I think that’s very true. I think all horrors are based on human fears…and certainly how that relates to the narrative is the fear of losing a child[.] All of Eve’s horror comes from the fact that she thinks she could have done something about it [losing her own child]. That’s where it comes from. That’s why the Woman in Black haunts her and the battle between Eve and good on one side and the Woman and Black and evil on the other side. Edward and the fight and struggle for Edward helps her overcome her fears and her internal struggle. I think that’s a key motif in the film.
Motherhood, as you were alluding to, is a very big theme in this as well. What do you make about that theme being prevalent in the film?
…I think it’s nice to have a female protagonist and a female lead, and it taps in nicely to the Woman in Black and her own trauma and her own backstory. She lost a child and she wants revenge for it. That’s the myth. And the fact that Eve has a similar thing is what it binds it all together, I suppose. Again, it goes back to the struggle between these two women and for Edward to save them, I suppose.
One thing that I really found fascinating about the motherhood aspect was, going back to what we were saying about reality, the film really does have a strong reality in how motherhood can be good, but it can also become dangerous in a way. For instance, how a lot of women have dealt with post-partum depression and other types of mental issues after giving birth or feeling guilt over whether they’re a good mother or not.

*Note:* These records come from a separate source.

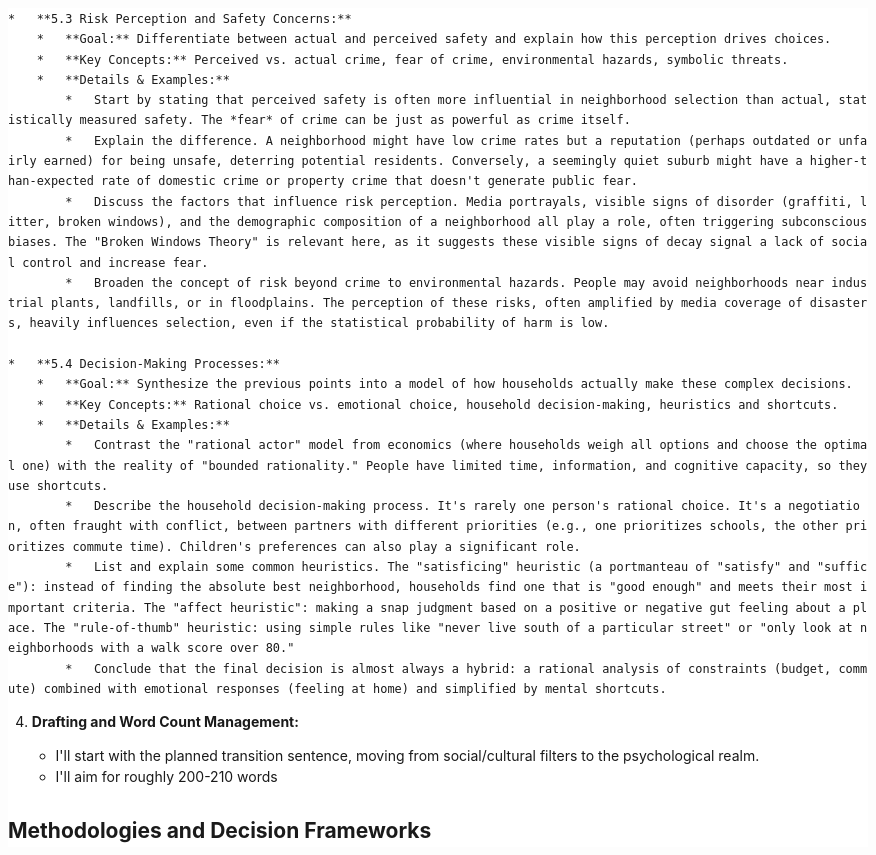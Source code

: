     *   **5.3 Risk Perception and Safety Concerns:**
        *   **Goal:** Differentiate between actual and perceived safety and explain how this perception drives choices.
        *   **Key Concepts:** Perceived vs. actual crime, fear of crime, environmental hazards, symbolic threats.
        *   **Details & Examples:**
            *   Start by stating that perceived safety is often more influential in neighborhood selection than actual, statistically measured safety. The *fear* of crime can be just as powerful as crime itself.
            *   Explain the difference. A neighborhood might have low crime rates but a reputation (perhaps outdated or unfairly earned) for being unsafe, deterring potential residents. Conversely, a seemingly quiet suburb might have a higher-than-expected rate of domestic crime or property crime that doesn't generate public fear.
            *   Discuss the factors that influence risk perception. Media portrayals, visible signs of disorder (graffiti, litter, broken windows), and the demographic composition of a neighborhood all play a role, often triggering subconscious biases. The "Broken Windows Theory" is relevant here, as it suggests these visible signs of decay signal a lack of social control and increase fear.
            *   Broaden the concept of risk beyond crime to environmental hazards. People may avoid neighborhoods near industrial plants, landfills, or in floodplains. The perception of these risks, often amplified by media coverage of disasters, heavily influences selection, even if the statistical probability of harm is low.

    *   **5.4 Decision-Making Processes:**
        *   **Goal:** Synthesize the previous points into a model of how households actually make these complex decisions.
        *   **Key Concepts:** Rational choice vs. emotional choice, household decision-making, heuristics and shortcuts.
        *   **Details & Examples:**
            *   Contrast the "rational actor" model from economics (where households weigh all options and choose the optimal one) with the reality of "bounded rationality." People have limited time, information, and cognitive capacity, so they use shortcuts.
            *   Describe the household decision-making process. It's rarely one person's rational choice. It's a negotiation, often fraught with conflict, between partners with different priorities (e.g., one prioritizes schools, the other prioritizes commute time). Children's preferences can also play a significant role.
            *   List and explain some common heuristics. The "satisficing" heuristic (a portmanteau of "satisfy" and "suffice"): instead of finding the absolute best neighborhood, households find one that is "good enough" and meets their most important criteria. The "affect heuristic": making a snap judgment based on a positive or negative gut feeling about a place. The "rule-of-thumb" heuristic: using simple rules like "never live south of a particular street" or "only look at neighborhoods with a walk score over 80."
            *   Conclude that the final decision is almost always a hybrid: a rational analysis of constraints (budget, commute) combined with emotional responses (feeling at home) and simplified by mental shortcuts.

4.  **Drafting and Word Count Management:**

    *   I'll start with the planned transition sentence, moving from social/cultural filters to the psychological realm.
    *   I'll aim for roughly 200-210 words

## Methodologies and Decision Frameworks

To me, that tied me into the story and makes it a lot more of a tragedy for me.
I think [Eve] questions her own sanity about it and she has these recurring nightmares about it…She’s deeply affected by the trauma of her past and I suppose that’s the thing she’s battling with. More or less, I think, in the course of the movie, I think she’s come to terms with that. She’s fought her demons anyway in a literal and metaphorical sense.
Hammer horror films have been such staples in the horror landscape in both America and the UK. What do you think makes Hammer horror so popular and intrinsic to the horror genre?
That’s a really good question…they’ve made so many films over such a long period of time…they’ve obviously made some classics, but they’ve also made some really out there, spooky type films…I think they’ve come back and they’ve just been a brand. They’ve been so passionate about making horror films for such a long time that I think people tap into that. I’ve grown up with them and can still see them today. There are so many companies that haven’t gone the distance and they have. They’ve done one thing well for a long period of time and I think that’s quite rare.